Some customers who are struggling with their weight may benefit from additional support, such as a weight loss support group, a registered dietitian or a type 2 diabetes prevention programme. Find out what services are available in your area.

Physical activity

Exercise is good for everyone but for people at risk of type 2 diabetes, it improves blood glucose control. Combined with healthy eating and portion size control, it also helps people to lose weight.

Walking briskly for 30 minutes on five days each week is recommended as the minimum requirement for adults. The time can be split into five- or 10-minute chunks of activity. Encourage customers to record their physical activity with a pedometer, some of which are available as apps.

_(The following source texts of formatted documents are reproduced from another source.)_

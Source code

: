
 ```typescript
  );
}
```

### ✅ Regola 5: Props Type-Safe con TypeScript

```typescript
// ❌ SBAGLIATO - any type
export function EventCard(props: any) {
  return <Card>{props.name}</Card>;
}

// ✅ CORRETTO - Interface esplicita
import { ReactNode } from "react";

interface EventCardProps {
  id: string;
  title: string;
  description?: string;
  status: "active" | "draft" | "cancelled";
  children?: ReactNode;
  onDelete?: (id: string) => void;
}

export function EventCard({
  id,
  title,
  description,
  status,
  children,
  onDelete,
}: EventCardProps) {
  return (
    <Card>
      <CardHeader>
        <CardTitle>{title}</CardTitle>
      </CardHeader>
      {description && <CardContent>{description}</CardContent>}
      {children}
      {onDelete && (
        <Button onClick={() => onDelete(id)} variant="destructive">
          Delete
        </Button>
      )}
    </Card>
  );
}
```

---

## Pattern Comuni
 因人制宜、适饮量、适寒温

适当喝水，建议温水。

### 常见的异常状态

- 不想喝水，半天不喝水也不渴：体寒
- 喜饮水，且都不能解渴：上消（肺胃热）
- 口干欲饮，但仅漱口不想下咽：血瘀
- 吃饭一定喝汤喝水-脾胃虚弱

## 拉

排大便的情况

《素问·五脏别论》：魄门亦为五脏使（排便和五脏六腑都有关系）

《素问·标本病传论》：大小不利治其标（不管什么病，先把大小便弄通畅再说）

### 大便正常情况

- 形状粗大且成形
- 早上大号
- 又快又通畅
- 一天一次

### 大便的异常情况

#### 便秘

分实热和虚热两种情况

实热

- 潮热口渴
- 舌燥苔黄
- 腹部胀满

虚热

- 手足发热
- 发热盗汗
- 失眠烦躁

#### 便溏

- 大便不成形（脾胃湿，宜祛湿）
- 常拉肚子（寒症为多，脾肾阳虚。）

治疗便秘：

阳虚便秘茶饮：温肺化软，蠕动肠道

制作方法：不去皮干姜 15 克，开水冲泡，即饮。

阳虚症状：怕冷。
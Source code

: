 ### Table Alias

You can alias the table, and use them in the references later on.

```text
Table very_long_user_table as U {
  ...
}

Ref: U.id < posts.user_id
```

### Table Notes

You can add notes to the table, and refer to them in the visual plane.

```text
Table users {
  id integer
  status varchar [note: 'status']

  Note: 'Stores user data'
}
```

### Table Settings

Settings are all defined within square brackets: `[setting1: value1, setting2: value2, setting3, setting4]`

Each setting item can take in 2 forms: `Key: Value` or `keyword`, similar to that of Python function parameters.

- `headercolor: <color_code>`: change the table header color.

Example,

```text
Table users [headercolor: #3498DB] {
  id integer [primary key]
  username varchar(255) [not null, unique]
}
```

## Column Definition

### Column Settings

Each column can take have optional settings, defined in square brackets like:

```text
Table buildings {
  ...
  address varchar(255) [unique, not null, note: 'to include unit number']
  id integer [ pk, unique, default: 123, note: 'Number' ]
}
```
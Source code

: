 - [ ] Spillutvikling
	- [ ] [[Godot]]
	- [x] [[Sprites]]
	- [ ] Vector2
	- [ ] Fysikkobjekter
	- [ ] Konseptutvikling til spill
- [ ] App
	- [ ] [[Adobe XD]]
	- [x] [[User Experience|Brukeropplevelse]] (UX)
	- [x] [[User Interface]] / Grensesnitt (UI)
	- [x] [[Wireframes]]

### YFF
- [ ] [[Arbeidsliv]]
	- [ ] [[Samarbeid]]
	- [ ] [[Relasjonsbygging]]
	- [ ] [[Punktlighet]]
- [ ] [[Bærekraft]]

The NHS recommends 10,000 steps a day, which could burn 500 calories a day or 3,500 calories a week – sufficient to lose about one pound of body fat. The NHS Active 10 app records the number of steps a person takes each day, the time spent on brisk walking and whether a person has managed one or more bursts of 10 minutes activity, for example either walking briskly or on a step machine. While this is less than the recommended 150 minutes activity each week, bouts of brisk activity can bring some health benefits. 

Other activities that can be suggested include:

  • Walk up the stairs rather than taking the lift
  • For short journeys, walk or cycle. On longer journeys, get off the bus or train one stop early or park the car further away
  • Housework, washing the car, decorating and gardening
  • Get a dog!

Once a person has included basic types of physical activity, other activities such as swimming, tennis, going to a gym, football or dancing could be considered.

Learning activities

  • Download an app that records your physical activity. Keep your phone in your pocket and see how active you are
  • Research the opportunities to be physically active in your area. Keep a record in the pharmacy to provide information for customers
  • Can you explain to a customer how to measure their waist circumference?
  • Identify as many ways as possible that customers could use to reduce portion sizes of food.